I've got performance and conceptional problems with getting a query right on SQL Server 7 running on a dual core 2GHz + 2GB RAM machine - no chance of getting that out of the way, as you might expect :-/.
I'm working with a legacy database and I need to mine for data to get various insights. I've got the all_stats
table that contains all the stat data for a thingy in a specific context. These contexts are grouped with the help of the group_contexts
table. A simplified schema:
+--------------------------------------------------------------------+
| thingies |
+--------------------------------------------------------------------|
| id | INT PRIMARY KEY IDENTITY(1,1) |
+--------------------------------------------------------------------+
+--------------------------------------------------------------------+
| all_stats |
+--------------------------------------------------------------------+
| id | INT PRIMARY KEY IDENTITY(1,1) |
| context_id | INT FOREIGN KEY REFERENCES contexts(id) |
| value | FLOAT NULL |
| some_date | DATETIME NOT NULL |
| thingy_id | INT NOT NULL FOREIGN KEY REFERENCES thingies(id) |
+--------------------------------------------------------------------+
+--------------------------------------------------------------------+
| group_contexts |
+--------------------------------------------------------------------|
| id | INT PRIMARY KEY IDENTITY(1,1) |
| group_id | INT NOT NULL FOREIGN KEY REFERENCES groups(group_id) |
| context_id | INT NOT NULL FOREIGN KEY REFERENCES contexts(id) |
+--------------------------------------------------------------------+
+--------------------------------------------------------------------+
| contexts |
+--------------------------------------------------------------------+
| id | INT PRIMARY KEY IDENTITY(1,1) |
+--------------------------------------------------------------------+
+--------------------------------------------------------------------+
| groups |
+--------------------------------------------------------------------+
| group_id | INT PRIMARY KEY IDENTITY(1,1) |
+--------------------------------------------------------------------+
The task is, for a given set of thingies, to find and aggregate the 3 most recent (all_stats.some_date
) stats of a thingy for all groups the thingy has stats for. I know it sounds easy but I can't get around how to do this properly in SQL - I'm not exactly a prodigy.

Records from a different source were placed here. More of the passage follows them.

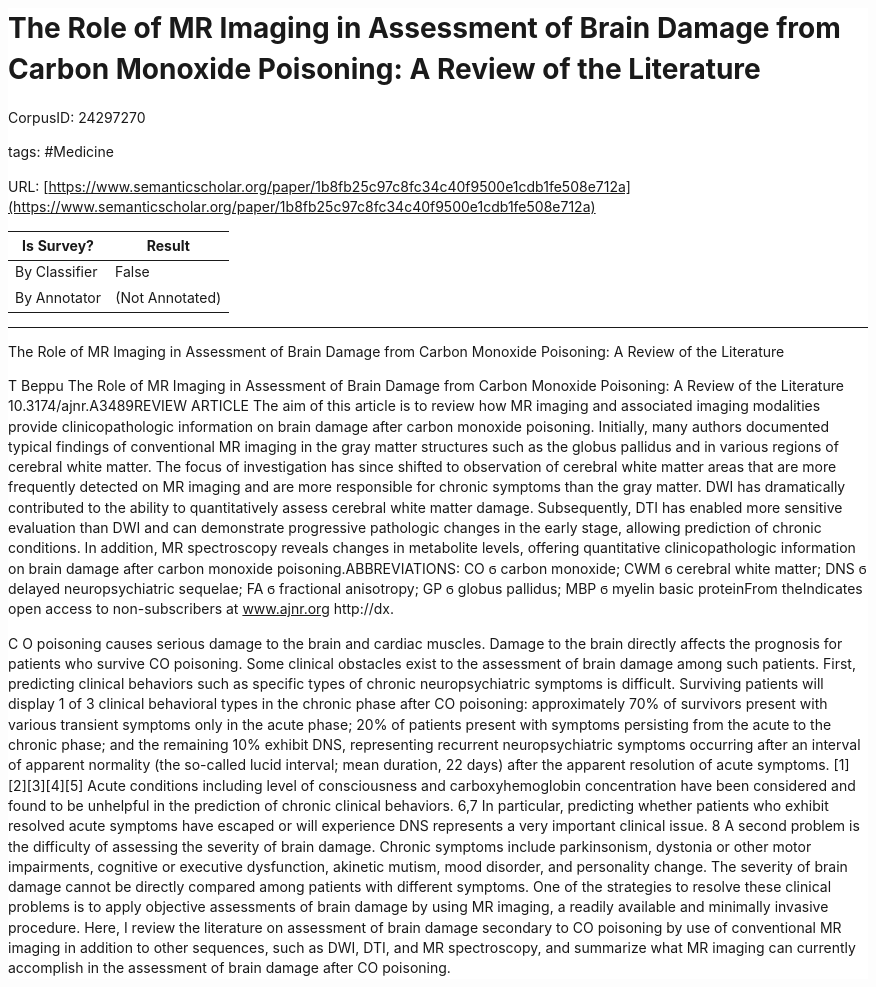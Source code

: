 # The Role of MR Imaging in Assessment of Brain Damage from Carbon Monoxide Poisoning: A Review of the Literature

CorpusID: 24297270
 
tags: #Medicine

URL: [https://www.semanticscholar.org/paper/1b8fb25c97c8fc34c40f9500e1cdb1fe508e712a](https://www.semanticscholar.org/paper/1b8fb25c97c8fc34c40f9500e1cdb1fe508e712a)
 
| Is Survey?        | Result          |
| ----------------- | --------------- |
| By Classifier     | False |
| By Annotator      | (Not Annotated) |

---

The Role of MR Imaging in Assessment of Brain Damage from Carbon Monoxide Poisoning: A Review of the Literature


T Beppu 
The Role of MR Imaging in Assessment of Brain Damage from Carbon Monoxide Poisoning: A Review of the Literature
10.3174/ajnr.A3489REVIEW ARTICLE
The aim of this article is to review how MR imaging and associated imaging modalities provide clinicopathologic information on brain damage after carbon monoxide poisoning. Initially, many authors documented typical findings of conventional MR imaging in the gray matter structures such as the globus pallidus and in various regions of cerebral white matter. The focus of investigation has since shifted to observation of cerebral white matter areas that are more frequently detected on MR imaging and are more responsible for chronic symptoms than the gray matter. DWI has dramatically contributed to the ability to quantitatively assess cerebral white matter damage. Subsequently, DTI has enabled more sensitive evaluation than DWI and can demonstrate progressive pathologic changes in the early stage, allowing prediction of chronic conditions. In addition, MR spectroscopy reveals changes in metabolite levels, offering quantitative clinicopathologic information on brain damage after carbon monoxide poisoning.ABBREVIATIONS: CO ϭ carbon monoxide; CWM ϭ cerebral white matter; DNS ϭ delayed neuropsychiatric sequelae; FA ϭ fractional anisotropy; GP ϭ globus pallidus; MBP ϭ myelin basic proteinFrom theIndicates open access to non-subscribers at www.ajnr.org http://dx.

C O poisoning causes serious damage to the brain and cardiac muscles. Damage to the brain directly affects the prognosis for patients who survive CO poisoning. Some clinical obstacles exist to the assessment of brain damage among such patients. First, predicting clinical behaviors such as specific types of chronic neuropsychiatric symptoms is difficult. Surviving patients will display 1 of 3 clinical behavioral types in the chronic phase after CO poisoning: approximately 70% of survivors present with various transient symptoms only in the acute phase; 20% of patients present with symptoms persisting from the acute to the chronic phase; and the remaining 10% exhibit DNS, representing recurrent neuropsychiatric symptoms occurring after an interval of apparent normality (the so-called lucid interval; mean duration, 22 days) after the apparent resolution of acute symptoms. [1][2][3][4][5] Acute conditions including level of consciousness and carboxyhemoglobin concentration have been considered and found to be unhelpful in the prediction of chronic clinical behaviors. 6,7 In particular, predicting whether patients who exhibit resolved acute symptoms have escaped or will experience DNS represents a very important clinical issue. 8 A second problem is the difficulty of assessing the severity of brain damage. Chronic symptoms include parkinsonism, dystonia or other motor impairments, cognitive or executive dysfunction, akinetic mutism, mood disorder, and personality change. The severity of brain damage cannot be directly compared among patients with different symptoms. One of the strategies to resolve these clinical problems is to apply objective assessments of brain damage by using MR imaging, a readily available and minimally invasive procedure. Here, I review the literature on assessment of brain damage secondary to CO poisoning by use of conventional MR imaging in addition to other sequences, such as DWI, DTI, and MR spectroscopy, and summarize what MR imaging can currently accomplish in the assessment of brain damage after CO poisoning.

My solution right now is to fill a temporary table with all the required data and UNION ALL
ing the data I need:
-- Before I'm building this SQL I retrieve the relevant groups
-- for being able to build the `UNION ALL`s at the bottom.
-- I also retrieve the thingies that are relevant in this context
-- beforehand and include their ids as a comma separated list -
-- I said it would be awfull ...
-- Creating the temp table holding all stats data rows
-- for a thingy in a specific group
CREATE TABLE #stats
(id INT PRIMARY KEY IDENTITY(1,1),
group_id INT NOT NULL,
thingy_id INT NOT NULL,
value FLOAT NOT NULL,
some_date DATETIME NOT NULL)
-- Filling the temp table
INSERT INTO #stats(group_id,thingy_id,value,some_date)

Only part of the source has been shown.